A larger nursery for the first solids formed in the solar system

By studying the isotopic variations of the elements vanadium (V) and strontium (Sr), an international team of researchers including scientists from Lawrence Livermore National Laboratory has discovered that these variations are not caused by irradiation from the sun but are produced by condensation and evaporation reactions in the early solar system. The research appears in the September 29 edition of Scientists progress.

“It turns out that some of the short-lived radioactive isotopes that researchers previously believed to be products of early active sun irradiation are more likely to be inherited from our parent molecular cloud, which in turn tells us. long on the cosmic neighborhood. we grew up, “said Greg Brennecka, LLNL cosmochemist, co-author of the article.
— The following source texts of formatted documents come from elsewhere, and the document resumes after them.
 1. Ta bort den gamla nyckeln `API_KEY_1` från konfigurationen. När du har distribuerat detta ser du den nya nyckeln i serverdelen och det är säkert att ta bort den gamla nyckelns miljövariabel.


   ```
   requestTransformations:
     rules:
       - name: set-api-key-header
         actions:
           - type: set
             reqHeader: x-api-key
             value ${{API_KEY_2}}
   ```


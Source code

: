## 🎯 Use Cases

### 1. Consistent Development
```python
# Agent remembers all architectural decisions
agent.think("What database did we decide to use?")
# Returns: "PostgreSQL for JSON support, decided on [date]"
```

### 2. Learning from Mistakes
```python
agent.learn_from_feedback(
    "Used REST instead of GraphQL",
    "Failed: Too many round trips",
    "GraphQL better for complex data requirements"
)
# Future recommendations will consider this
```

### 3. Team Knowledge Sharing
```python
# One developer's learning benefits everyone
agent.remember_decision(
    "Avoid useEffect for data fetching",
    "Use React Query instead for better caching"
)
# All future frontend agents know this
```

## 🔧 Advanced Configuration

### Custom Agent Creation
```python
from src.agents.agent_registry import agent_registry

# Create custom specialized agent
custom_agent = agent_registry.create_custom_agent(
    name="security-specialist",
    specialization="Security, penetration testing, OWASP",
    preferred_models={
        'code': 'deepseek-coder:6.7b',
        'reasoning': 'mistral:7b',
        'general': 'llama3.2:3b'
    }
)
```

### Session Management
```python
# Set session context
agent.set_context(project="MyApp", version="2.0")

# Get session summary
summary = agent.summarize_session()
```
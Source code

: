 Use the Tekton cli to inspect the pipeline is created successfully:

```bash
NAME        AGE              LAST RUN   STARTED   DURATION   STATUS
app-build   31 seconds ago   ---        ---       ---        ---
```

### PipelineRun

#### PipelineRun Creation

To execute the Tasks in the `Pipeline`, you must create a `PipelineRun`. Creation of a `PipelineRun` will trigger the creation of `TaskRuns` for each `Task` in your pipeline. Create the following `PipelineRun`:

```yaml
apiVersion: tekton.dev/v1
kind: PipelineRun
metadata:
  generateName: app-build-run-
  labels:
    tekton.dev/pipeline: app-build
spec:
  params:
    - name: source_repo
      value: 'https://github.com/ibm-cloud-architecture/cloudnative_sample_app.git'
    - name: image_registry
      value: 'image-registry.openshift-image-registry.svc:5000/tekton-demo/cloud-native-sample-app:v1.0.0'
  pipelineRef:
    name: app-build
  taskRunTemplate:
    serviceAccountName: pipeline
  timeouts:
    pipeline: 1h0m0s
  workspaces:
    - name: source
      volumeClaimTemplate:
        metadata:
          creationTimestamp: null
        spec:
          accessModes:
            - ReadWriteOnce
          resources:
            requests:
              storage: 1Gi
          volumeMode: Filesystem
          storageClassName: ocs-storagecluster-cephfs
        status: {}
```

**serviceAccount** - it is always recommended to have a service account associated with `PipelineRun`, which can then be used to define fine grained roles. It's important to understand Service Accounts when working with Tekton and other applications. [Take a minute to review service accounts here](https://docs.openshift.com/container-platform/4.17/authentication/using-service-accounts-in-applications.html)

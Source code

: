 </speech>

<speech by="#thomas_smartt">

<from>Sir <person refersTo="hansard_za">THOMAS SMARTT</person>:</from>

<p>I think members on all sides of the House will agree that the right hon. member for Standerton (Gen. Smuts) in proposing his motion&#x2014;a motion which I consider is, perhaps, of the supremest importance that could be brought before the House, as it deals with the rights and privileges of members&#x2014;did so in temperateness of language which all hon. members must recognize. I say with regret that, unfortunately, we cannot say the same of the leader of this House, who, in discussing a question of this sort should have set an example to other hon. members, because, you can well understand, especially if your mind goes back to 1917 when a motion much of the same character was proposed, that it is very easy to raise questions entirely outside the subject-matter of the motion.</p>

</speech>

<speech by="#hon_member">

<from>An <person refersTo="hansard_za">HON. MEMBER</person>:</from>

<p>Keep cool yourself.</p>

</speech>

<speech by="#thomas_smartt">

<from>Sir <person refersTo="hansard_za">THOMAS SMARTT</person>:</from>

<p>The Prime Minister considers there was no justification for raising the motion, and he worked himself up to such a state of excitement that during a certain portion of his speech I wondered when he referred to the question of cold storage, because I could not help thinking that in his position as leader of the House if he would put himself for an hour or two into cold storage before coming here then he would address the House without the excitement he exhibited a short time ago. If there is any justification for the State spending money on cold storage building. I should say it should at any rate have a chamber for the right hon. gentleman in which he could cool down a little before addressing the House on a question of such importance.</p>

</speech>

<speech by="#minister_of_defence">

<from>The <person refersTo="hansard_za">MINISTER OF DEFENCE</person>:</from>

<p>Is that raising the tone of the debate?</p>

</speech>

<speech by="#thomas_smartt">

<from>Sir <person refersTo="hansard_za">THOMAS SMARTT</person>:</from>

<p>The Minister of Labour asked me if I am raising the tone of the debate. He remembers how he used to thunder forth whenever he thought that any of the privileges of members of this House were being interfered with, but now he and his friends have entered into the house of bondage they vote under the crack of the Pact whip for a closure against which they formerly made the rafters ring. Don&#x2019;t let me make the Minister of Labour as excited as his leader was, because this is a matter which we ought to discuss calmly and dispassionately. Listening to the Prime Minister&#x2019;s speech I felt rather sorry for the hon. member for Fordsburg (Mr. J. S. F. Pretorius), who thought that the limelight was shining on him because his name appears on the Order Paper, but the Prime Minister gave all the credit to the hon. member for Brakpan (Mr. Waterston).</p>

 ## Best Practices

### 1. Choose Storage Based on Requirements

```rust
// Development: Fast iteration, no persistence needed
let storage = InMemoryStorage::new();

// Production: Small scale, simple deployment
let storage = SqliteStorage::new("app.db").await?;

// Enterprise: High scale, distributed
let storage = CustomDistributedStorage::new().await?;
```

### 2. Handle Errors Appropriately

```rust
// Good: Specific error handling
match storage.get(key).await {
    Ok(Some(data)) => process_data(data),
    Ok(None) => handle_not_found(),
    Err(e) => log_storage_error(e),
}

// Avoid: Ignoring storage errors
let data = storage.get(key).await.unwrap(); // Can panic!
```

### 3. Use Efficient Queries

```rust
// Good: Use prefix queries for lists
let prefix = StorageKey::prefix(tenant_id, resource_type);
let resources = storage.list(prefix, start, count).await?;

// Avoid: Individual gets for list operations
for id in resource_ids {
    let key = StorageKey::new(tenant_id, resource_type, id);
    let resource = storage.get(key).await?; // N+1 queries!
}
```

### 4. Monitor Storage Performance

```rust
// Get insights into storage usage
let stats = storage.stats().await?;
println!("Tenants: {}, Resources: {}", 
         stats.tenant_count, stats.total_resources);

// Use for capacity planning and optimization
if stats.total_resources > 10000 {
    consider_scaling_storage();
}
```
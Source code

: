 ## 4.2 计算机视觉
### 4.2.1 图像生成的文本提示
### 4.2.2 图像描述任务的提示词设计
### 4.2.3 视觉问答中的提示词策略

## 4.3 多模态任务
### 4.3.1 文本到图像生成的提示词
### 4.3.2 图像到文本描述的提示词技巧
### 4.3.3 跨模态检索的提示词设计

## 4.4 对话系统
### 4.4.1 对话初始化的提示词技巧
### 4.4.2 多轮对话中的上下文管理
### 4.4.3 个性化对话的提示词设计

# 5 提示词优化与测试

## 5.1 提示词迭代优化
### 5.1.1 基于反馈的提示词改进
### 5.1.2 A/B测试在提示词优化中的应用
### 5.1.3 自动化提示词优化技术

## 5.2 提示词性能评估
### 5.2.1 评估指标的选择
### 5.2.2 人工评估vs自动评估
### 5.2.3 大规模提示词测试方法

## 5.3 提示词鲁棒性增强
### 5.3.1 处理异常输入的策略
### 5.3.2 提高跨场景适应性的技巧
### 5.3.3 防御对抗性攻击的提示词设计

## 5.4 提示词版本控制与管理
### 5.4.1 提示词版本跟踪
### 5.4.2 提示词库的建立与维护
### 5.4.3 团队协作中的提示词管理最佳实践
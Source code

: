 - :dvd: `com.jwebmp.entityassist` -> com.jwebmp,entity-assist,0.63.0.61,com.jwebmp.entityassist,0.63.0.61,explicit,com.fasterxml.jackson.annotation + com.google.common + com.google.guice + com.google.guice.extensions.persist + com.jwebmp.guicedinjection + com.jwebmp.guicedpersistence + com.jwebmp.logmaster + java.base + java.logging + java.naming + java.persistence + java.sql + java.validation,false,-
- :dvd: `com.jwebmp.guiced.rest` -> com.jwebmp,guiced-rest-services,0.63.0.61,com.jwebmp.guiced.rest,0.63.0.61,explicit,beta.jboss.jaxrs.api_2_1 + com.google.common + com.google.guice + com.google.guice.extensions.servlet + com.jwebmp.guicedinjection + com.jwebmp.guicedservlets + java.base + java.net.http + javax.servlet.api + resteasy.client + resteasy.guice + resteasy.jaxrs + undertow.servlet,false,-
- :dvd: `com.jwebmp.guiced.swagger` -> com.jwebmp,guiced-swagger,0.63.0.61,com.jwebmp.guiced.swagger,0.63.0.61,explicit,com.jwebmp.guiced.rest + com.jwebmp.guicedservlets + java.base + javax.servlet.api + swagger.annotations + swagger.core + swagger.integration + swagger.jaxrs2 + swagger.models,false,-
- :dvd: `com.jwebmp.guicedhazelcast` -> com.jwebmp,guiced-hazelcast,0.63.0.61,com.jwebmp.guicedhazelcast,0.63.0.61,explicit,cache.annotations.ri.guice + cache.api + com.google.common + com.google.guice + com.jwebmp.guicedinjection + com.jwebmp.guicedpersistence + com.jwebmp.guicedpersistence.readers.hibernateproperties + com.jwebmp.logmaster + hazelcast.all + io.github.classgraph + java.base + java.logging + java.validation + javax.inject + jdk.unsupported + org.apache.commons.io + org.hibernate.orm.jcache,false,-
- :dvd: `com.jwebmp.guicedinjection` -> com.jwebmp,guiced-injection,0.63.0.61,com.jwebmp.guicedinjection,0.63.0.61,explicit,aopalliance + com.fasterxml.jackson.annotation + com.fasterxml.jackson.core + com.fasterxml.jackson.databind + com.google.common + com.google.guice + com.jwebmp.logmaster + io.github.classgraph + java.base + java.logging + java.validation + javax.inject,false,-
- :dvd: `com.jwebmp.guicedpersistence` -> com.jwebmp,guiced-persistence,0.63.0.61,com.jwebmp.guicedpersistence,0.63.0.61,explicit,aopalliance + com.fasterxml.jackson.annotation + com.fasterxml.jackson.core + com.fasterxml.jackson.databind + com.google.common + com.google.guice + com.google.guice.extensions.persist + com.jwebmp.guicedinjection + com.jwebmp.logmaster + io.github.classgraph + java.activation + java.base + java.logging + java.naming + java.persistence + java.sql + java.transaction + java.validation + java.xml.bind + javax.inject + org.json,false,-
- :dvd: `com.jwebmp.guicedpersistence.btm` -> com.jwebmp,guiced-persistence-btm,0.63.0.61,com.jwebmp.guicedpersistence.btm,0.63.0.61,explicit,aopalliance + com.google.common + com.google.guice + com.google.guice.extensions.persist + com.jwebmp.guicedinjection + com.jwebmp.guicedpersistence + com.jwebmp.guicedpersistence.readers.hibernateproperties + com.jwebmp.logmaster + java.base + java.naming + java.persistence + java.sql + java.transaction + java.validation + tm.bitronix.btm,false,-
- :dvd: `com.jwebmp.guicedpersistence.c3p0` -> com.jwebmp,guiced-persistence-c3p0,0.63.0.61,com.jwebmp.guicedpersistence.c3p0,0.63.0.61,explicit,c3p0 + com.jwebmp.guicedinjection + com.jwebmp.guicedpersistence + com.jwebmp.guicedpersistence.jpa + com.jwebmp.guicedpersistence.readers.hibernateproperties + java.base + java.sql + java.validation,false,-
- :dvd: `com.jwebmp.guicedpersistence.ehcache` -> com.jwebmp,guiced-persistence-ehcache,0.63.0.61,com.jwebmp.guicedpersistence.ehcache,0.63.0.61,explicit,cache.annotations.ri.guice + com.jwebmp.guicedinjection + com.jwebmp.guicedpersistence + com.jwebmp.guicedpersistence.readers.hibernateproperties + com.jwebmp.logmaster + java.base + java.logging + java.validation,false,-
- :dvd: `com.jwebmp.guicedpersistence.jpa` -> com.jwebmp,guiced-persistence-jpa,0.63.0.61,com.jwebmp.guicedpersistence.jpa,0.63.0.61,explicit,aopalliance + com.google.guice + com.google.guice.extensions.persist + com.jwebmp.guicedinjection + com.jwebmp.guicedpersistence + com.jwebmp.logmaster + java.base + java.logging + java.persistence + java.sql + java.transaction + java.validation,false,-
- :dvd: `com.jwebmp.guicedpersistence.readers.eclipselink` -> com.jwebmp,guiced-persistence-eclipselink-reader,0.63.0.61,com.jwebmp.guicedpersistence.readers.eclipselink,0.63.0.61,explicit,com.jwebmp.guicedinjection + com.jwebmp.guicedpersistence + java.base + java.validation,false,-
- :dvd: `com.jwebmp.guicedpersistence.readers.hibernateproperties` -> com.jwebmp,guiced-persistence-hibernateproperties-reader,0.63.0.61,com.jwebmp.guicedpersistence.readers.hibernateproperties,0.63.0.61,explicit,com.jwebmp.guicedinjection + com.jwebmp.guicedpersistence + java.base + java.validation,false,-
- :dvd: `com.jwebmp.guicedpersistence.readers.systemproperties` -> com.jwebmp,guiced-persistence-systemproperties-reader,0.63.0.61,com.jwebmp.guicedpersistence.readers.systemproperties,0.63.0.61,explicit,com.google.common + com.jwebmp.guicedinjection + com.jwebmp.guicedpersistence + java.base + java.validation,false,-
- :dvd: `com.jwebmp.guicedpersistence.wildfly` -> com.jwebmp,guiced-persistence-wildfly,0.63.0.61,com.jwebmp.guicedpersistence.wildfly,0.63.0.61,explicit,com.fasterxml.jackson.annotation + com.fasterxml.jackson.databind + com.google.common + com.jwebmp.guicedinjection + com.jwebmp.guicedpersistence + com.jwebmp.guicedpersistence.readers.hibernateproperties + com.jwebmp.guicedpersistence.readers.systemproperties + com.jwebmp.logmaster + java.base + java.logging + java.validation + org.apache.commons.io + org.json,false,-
The calcium-aluminum-rich (CAI) inclusions in meteorites are the oldest dated solids that formed in the solar system. They contain crucial information regarding the environmental conditions of the early stages of the protoplanetary disc before the formation of any of the planets. This research also suggests that the oldest solids in our solar system may have formed further from the sun than previously thought, with far-reaching implications for the dynamic structure of the nascent solar system.

“Our results indicate that the formation of CAI during molecular cloud collapse and disk build-up likely occurred at greater distances from the sun than we previously thought, potentially to regions forming planets of the solar system, ”said LLNL postdoc Quinn Shollenberger, co-author of the article.

Astronomical observations of young stellar objects indicate that their surrounding accretion disks are directly exposed to levels of high-energy X-ray and particle emissions that are several orders of magnitude higher than those observed for most stars. of the main sequence. However, the duration and characteristics (gradual or impulsive eruptions) of these early stages of strong stellar activity remain poorly understood.

Abnormal abundances of short-lived radionuclides in the CAIs of carbonaceous chondrite meteorites have been suggested as a fossil record of the irradiation of dust by solar cosmic rays at the inner edge of the protoplanetary disk. But the new research overturns this theory. “Knowing where IACs formed is crucial to understanding the distribution and evolution of dust forming planets in the nascent solar system,” according to David Bekaert, lead author of the study.

These refractory inclusions are present in objects that have formed in various parts of the solar system, and have even been found in comets that have formed very far from the sun. If the IACs originally formed very close to the sun, this tells scientists that there was a very vigorous and rapid mixing throughout the protoplanetary disk. However, if these objects only formed in regions of planet formation farther from the sun, as the recent article by Bekaert and colleagues suggests, then much less radial mixing must have taken place.

“Basically it gives us an idea of ​​how high the mixer was turned on. The speed of this mixer is important in understanding how materials moved around the early solar system and why the solar system is laid out that way ( gas giants on the outside, terrestrial bodies on the inside), ”Brennecka said. “This study considerably relaxes the area in which the first solids of the solar system could have formed.”

LLNL scientist Ben Jacobsen as well as researchers from the Woods Hole Oceanographic Institution, the University of Münster, the University of California Los Angeles, the Goethe Universität, the University of Durham and the National Museum of Natural History contributed to this work.